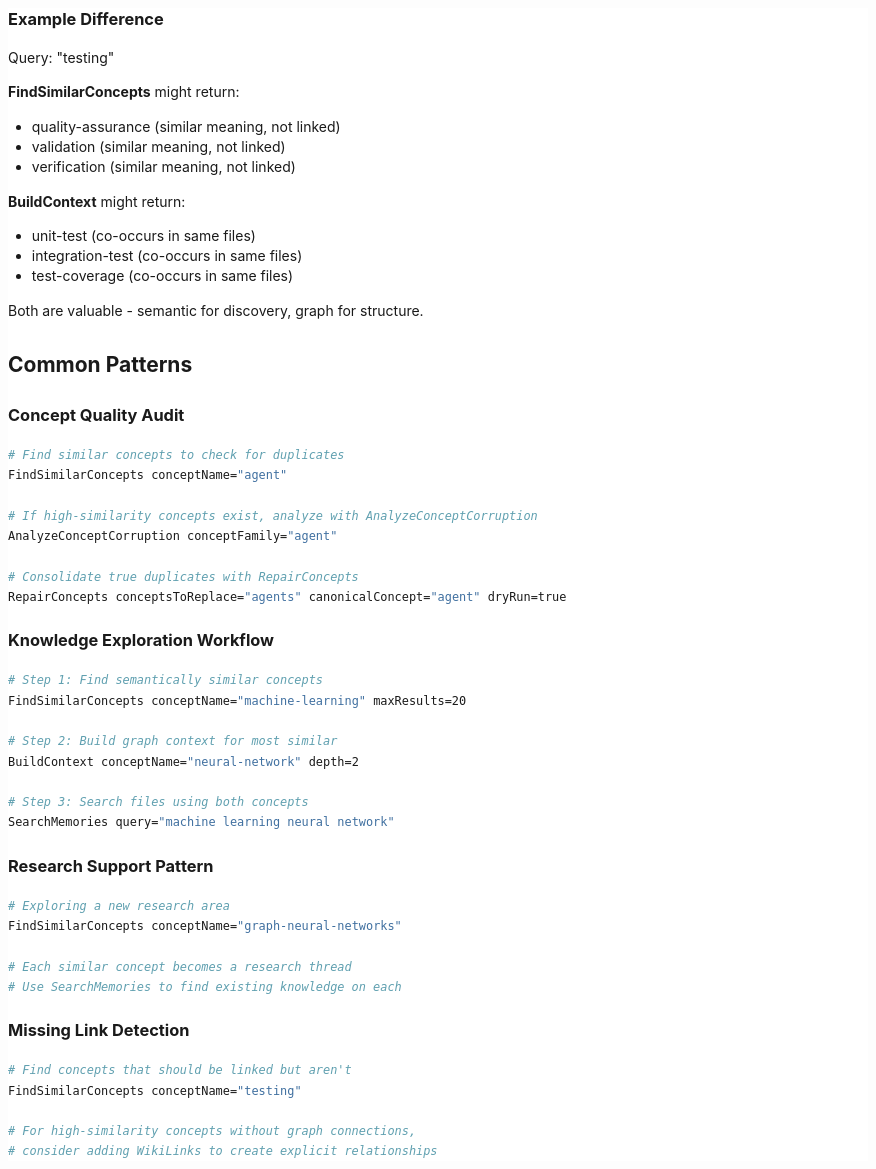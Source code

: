 ### Example Difference
Query: "testing"

**FindSimilarConcepts** might return:
- quality-assurance (similar meaning, not linked)
- validation (similar meaning, not linked)
- verification (similar meaning, not linked)

**BuildContext** might return:
- unit-test (co-occurs in same files)
- integration-test (co-occurs in same files)
- test-coverage (co-occurs in same files)

Both are valuable - semantic for discovery, graph for structure.

## Common Patterns

### Concept Quality Audit
```bash
# Find similar concepts to check for duplicates
FindSimilarConcepts conceptName="agent"

# If high-similarity concepts exist, analyze with AnalyzeConceptCorruption
AnalyzeConceptCorruption conceptFamily="agent"

# Consolidate true duplicates with RepairConcepts
RepairConcepts conceptsToReplace="agents" canonicalConcept="agent" dryRun=true
```

### Knowledge Exploration Workflow
```bash
# Step 1: Find semantically similar concepts
FindSimilarConcepts conceptName="machine-learning" maxResults=20

# Step 2: Build graph context for most similar
BuildContext conceptName="neural-network" depth=2

# Step 3: Search files using both concepts
SearchMemories query="machine learning neural network"
```

### Research Support Pattern
```bash
# Exploring a new research area
FindSimilarConcepts conceptName="graph-neural-networks"

# Each similar concept becomes a research thread
# Use SearchMemories to find existing knowledge on each
```

### Missing Link Detection
```bash
# Find concepts that should be linked but aren't
FindSimilarConcepts conceptName="testing"

# For high-similarity concepts without graph connections,
# consider adding WikiLinks to create explicit relationships
```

————————

### ABOUT THIS TASK
Output the listing above exactly, pictures omitted.

### FINAL ANSWER
Source code

: ### Example Difference
Query: "testing"

**FindSimilarConcepts** might return:
- quality-assurance (similar meaning, not linked)
- validation (similar meaning, not linked)
- verification (similar meaning, not linked)

**BuildContext** might return:
- unit-test (co-occurs in same files)
- integration-test (co-occurs in same files)
- test-coverage (co-occurs in same files)

Both are valuable - semantic for discovery, graph for structure.

## Common Patterns

### Concept Quality Audit
```bash
# Find similar concepts to check for duplicates
FindSimilarConcepts conceptName="agent"

# If high-similarity concepts exist, analyze with AnalyzeConceptCorruption
AnalyzeConceptCorruption conceptFamily="agent"

# Consolidate true duplicates with RepairConcepts
RepairConcepts conceptsToReplace="agents" canonicalConcept="agent" dryRun=true
```

### Knowledge Exploration Workflow
```bash
# Step 1: Find semantically similar concepts
FindSimilarConcepts conceptName="machine-learning" maxResults=20

# Step 2: Build graph context for most similar
BuildContext conceptName="neural-network" depth=2

# Step 3: Search files using both concepts
SearchMemories query="machine learning neural network"
```

### Research Support Pattern
```bash
# Exploring a new research area
FindSimilarConcepts conceptName="graph-neural-networks"

# Each similar concept becomes a research thread
# Use SearchMemories to find existing knowledge on each
```

### Missing Link Detection
```bash
# Find concepts that should be linked but aren't
FindSimilarConcepts conceptName="testing"

# For high-similarity concepts without graph connections,
# consider adding WikiLinks to create explicit relationships
```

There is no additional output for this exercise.